Top of RECORD EXCERPTS
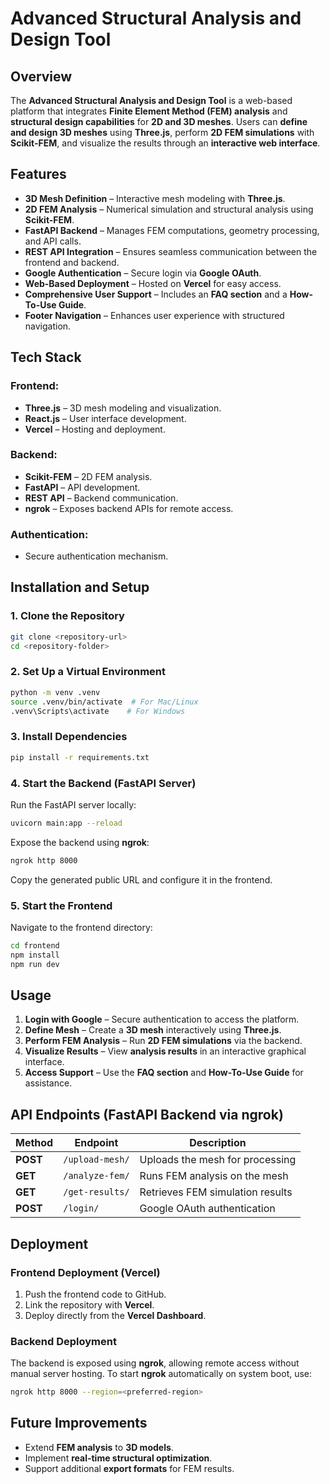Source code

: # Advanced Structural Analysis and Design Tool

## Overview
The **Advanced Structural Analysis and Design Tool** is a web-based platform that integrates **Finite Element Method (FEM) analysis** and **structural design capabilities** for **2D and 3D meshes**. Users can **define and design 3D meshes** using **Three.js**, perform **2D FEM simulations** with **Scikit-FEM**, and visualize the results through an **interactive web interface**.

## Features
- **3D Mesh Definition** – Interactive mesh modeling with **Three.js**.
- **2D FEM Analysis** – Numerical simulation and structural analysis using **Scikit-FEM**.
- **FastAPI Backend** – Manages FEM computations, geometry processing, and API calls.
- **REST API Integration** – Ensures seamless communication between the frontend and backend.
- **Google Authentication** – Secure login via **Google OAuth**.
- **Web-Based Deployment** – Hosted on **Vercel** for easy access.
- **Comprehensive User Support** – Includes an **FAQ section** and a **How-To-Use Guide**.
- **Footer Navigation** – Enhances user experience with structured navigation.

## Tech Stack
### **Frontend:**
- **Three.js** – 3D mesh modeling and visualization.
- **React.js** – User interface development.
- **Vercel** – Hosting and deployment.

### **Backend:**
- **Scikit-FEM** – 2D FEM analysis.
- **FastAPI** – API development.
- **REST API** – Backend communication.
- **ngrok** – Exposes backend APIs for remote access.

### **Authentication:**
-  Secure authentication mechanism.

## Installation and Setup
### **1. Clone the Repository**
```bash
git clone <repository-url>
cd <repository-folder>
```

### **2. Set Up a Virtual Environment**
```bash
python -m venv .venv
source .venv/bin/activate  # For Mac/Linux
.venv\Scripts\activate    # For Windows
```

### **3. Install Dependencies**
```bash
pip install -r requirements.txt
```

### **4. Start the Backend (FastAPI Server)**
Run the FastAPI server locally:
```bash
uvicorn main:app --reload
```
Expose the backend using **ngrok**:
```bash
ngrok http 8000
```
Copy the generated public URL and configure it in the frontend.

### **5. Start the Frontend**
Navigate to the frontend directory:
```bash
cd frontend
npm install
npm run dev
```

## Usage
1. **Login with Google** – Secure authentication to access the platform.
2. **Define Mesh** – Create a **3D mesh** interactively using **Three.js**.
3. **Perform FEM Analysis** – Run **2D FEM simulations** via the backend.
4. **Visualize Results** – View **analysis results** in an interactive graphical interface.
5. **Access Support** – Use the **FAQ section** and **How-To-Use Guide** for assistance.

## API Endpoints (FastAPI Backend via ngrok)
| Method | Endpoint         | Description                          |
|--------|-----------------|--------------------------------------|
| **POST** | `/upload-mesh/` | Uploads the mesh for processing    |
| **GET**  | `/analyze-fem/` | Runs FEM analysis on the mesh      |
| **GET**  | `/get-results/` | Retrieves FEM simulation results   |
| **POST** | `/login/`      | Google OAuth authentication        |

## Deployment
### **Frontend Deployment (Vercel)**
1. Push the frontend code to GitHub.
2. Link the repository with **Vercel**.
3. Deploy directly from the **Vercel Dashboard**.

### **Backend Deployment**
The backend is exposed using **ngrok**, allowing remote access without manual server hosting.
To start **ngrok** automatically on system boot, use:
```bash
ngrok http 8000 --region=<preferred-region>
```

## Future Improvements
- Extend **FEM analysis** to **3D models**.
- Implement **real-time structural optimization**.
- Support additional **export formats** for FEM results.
Bottom of RECORD EXCERPTS
Top of RECORD EXCERPTS
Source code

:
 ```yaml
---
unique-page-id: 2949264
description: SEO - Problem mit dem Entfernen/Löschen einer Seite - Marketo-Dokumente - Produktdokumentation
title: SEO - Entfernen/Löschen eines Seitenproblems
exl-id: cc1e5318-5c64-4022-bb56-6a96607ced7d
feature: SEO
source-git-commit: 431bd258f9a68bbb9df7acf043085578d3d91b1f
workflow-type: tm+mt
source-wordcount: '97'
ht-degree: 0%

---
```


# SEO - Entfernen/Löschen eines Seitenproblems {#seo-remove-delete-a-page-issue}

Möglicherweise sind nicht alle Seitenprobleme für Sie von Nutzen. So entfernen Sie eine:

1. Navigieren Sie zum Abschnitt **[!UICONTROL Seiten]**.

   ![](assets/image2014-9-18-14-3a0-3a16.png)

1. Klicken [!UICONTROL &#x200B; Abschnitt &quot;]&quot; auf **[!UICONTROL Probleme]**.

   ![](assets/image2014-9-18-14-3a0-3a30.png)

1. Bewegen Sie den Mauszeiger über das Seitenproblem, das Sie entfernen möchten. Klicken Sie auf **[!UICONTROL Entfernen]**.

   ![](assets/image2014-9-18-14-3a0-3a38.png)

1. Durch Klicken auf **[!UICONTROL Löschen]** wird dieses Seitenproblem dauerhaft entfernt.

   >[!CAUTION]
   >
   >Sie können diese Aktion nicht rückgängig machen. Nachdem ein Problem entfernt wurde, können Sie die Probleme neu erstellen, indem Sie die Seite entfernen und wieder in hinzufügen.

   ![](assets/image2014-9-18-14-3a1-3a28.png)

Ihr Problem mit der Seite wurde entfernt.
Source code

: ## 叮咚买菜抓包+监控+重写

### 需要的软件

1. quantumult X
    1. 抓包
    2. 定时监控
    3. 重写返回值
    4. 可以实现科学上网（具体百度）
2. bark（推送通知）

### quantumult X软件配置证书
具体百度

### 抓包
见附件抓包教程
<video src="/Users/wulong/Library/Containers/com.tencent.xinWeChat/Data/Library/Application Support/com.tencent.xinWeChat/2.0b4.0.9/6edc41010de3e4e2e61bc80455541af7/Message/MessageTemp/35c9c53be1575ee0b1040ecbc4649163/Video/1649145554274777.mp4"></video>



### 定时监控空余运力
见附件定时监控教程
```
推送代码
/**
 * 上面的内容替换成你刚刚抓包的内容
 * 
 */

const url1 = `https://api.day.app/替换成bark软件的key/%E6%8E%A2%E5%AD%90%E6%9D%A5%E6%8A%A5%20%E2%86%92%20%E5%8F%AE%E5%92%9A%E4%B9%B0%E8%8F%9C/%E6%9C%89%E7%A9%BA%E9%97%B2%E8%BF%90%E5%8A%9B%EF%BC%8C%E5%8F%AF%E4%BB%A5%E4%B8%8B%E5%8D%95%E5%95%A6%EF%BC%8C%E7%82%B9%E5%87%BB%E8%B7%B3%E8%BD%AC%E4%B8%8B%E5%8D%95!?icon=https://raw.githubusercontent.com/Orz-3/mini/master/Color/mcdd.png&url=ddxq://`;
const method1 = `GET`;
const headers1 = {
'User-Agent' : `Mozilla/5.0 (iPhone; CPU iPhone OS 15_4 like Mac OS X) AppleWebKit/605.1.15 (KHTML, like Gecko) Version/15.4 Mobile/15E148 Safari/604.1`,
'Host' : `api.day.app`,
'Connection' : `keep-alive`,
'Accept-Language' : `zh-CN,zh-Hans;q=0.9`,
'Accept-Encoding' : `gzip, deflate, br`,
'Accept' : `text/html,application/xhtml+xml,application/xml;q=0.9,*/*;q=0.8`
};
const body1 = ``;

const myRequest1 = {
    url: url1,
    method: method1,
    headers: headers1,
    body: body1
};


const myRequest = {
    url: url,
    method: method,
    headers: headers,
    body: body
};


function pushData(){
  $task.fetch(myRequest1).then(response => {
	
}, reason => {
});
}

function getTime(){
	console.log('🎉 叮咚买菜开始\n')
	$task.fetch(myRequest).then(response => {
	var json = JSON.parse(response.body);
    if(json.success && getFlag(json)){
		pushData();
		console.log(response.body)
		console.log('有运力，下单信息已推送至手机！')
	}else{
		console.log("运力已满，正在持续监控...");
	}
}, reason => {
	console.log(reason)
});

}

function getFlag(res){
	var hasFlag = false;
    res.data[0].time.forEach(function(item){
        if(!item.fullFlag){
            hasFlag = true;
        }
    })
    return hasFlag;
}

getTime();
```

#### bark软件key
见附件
Bottom of RECORD EXCERPTS
TASK INSTRUCTIONS —
How many of the lines above contain the string "Three"? Give the count alone.

RESPONSE TO THIS TASK —
4